%%

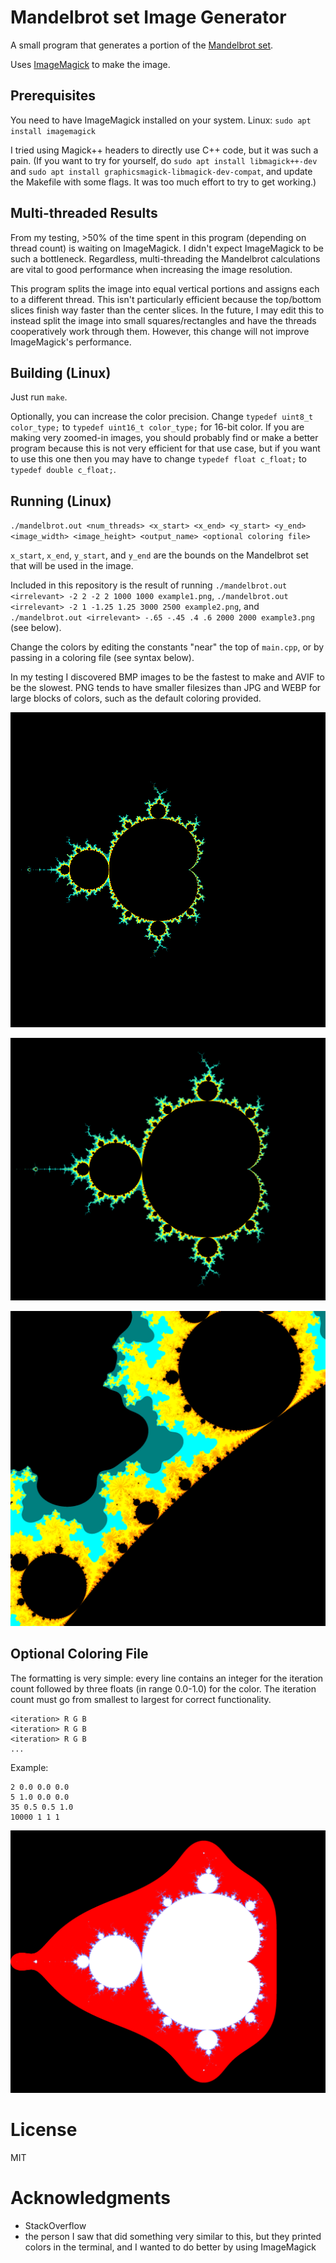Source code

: # Mandelbrot set Image Generator

A small program that generates a portion of the [Mandelbrot set](https://en.wikipedia.org/wiki/Mandelbrot_set).

Uses [ImageMagick](https://imagemagick.org/) to make the image.

## Prerequisites

You need to have ImageMagick installed on your system. Linux: `sudo apt install imagemagick`

I tried using Magick++ headers to directly use C++ code, but it was such a pain. (If you want to try for yourself, do `sudo apt install libmagick++-dev` and `sudo apt install graphicsmagick-libmagick-dev-compat`, and update the Makefile with some flags. It was too much effort to try to get working.)

## Multi-threaded Results

From my testing, >50% of the time spent in this program (depending on thread count) is waiting on ImageMagick. I didn't expect ImageMagick to be such a bottleneck. Regardless, multi-threading the Mandelbrot calculations are vital to good performance when increasing the image resolution.

This program splits the image into equal vertical portions and assigns each to a different thread. This isn't particularly efficient because the top/bottom slices finish way faster than the center slices. In the future, I may edit this to instead split the image into small squares/rectangles and have the threads cooperatively work through them. However, this change will not improve ImageMagick's performance.

## Building (Linux)

Just run `make`.

Optionally, you can increase the color precision. Change `typedef uint8_t color_type;` to `typedef uint16_t color_type;` for 16-bit color. If you are making very zoomed-in images, you should probably find or make a better program because this is not very efficient for that use case, but if you want to use this one then you may have to change `typedef float c_float;` to `typedef double c_float;`.

## Running (Linux)

`./mandelbrot.out <num_threads> <x_start> <x_end> <y_start> <y_end> <image_width> <image_height> <output_name> <optional coloring file>`

`x_start`, `x_end`, `y_start`, and `y_end` are the bounds on the Mandelbrot set that will be used in the image.

Included in this repository is the result of running `./mandelbrot.out <irrelevant> -2 2 -2 2 1000 1000 example1.png`, `./mandelbrot.out <irrelevant> -2 1 -1.25 1.25 3000 2500 example2.png`, and `./mandelbrot.out <irrelevant> -.65 -.45 .4 .6 2000 2000 example3.png` (see below).

Change the colors by editing the constants "near" the top of `main.cpp`, or by passing in a coloring file (see syntax below).

In my testing I discovered BMP images to be the fastest to make and AVIF to be the slowest. PNG tends to have smaller filesizes than JPG and WEBP for large blocks of colors, such as the default coloring provided.

![example1](example1.png)

![example2](example2.png)

![example3](example3.png)

## Optional Coloring File

The formatting is very simple: every line contains an integer for the iteration count followed by three floats (in range 0.0-1.0) for the color. The iteration count must go from smallest to largest for correct functionality.

```
<iteration> R G B
<iteration> R G B
<iteration> R G B
...
```

Example:

```
2 0.0 0.0 0.0
5 1.0 0.0 0.0
35 0.5 0.5 1.0
10000 1 1 1
```

![example4](example4.png)

# License

MIT

# Acknowledgments

* StackOverflow
* the person I saw that did something very similar to this, but they printed colors in the terminal, and I wanted to do better by using ImageMagick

%%

§ **Your objective**: Set the entire listing down again, exact in every line, without any pictures.

§ **Written response**:
Source code

: # Mandelbrot set Image Generator

A small program that generates a portion of the [Mandelbrot set](https://en.wikipedia.org/wiki/Mandelbrot_set).

Uses [ImageMagick](https://imagemagick.org/) to make the image.

## Prerequisites

You need to have ImageMagick installed on your system. Linux: `sudo apt install imagemagick`

I tried using Magick++ headers to directly use C++ code, but it was such a pain. (If you want to try for yourself, do `sudo apt install libmagick++-dev` and `sudo apt install graphicsmagick-libmagick-dev-compat`, and update the Makefile with some flags. It was too much effort to try to get working.)

## Multi-threaded Results

From my testing, >50% of the time spent in this program (depending on thread count) is waiting on ImageMagick. I didn't expect ImageMagick to be such a bottleneck. Regardless, multi-threading the Mandelbrot calculations are vital to good performance when increasing the image resolution.

This program splits the image into equal vertical portions and assigns each to a different thread. This isn't particularly efficient because the top/bottom slices finish way faster than the center slices. In the future, I may edit this to instead split the image into small squares/rectangles and have the threads cooperatively work through them. However, this change will not improve ImageMagick's performance.

## Building (Linux)

Just run `make`.

Optionally, you can increase the color precision. Change `typedef uint8_t color_type;` to `typedef uint16_t color_type;` for 16-bit color. If you are making very zoomed-in images, you should probably find or make a better program because this is not very efficient for that use case, but if you want to use this one then you may have to change `typedef float c_float;` to `typedef double c_float;`.

## Running (Linux)

`./mandelbrot.out <num_threads> <x_start> <x_end> <y_start> <y_end> <image_width> <image_height> <output_name> <optional coloring file>`

`x_start`, `x_end`, `y_start`, and `y_end` are the bounds on the Mandelbrot set that will be used in the image.

Included in this repository is the result of running `./mandelbrot.out <irrelevant> -2 2 -2 2 1000 1000 example1.png`, `./mandelbrot.out <irrelevant> -2 1 -1.25 1.25 3000 2500 example2.png`, and `./mandelbrot.out <irrelevant> -.65 -.45 .4 .6 2000 2000 example3.png` (see below).

Change the colors by editing the constants "near" the top of `main.cpp`, or by passing in a coloring file (see syntax below).

In my testing I discovered BMP images to be the fastest to make and AVIF to be the slowest. PNG tends to have smaller filesizes than JPG and WEBP for large blocks of colors, such as the default coloring provided.

![example1](example1.png)

![example2](example2.png)

![example3](example3.png)

## Optional Coloring File

The formatting is very simple: every line contains an integer for the iteration count followed by three floats (in range 0.0-1.0) for the color. The iteration count must go from smallest to largest for correct functionality.

```
<iteration> R G B
<iteration> R G B
<iteration> R G B
...
```

Example:

```
2 0.0 0.0 0.0
5 1.0 0.0 0.0
35 0.5 0.5 1.0
10000 1 1 1
```

![example4](example4.png)

# License

MIT

# Acknowledgments

* StackOverflow
* the person I saw that did something very similar to this, but they printed colors in the terminal, and I wanted to do better by using ImageMagick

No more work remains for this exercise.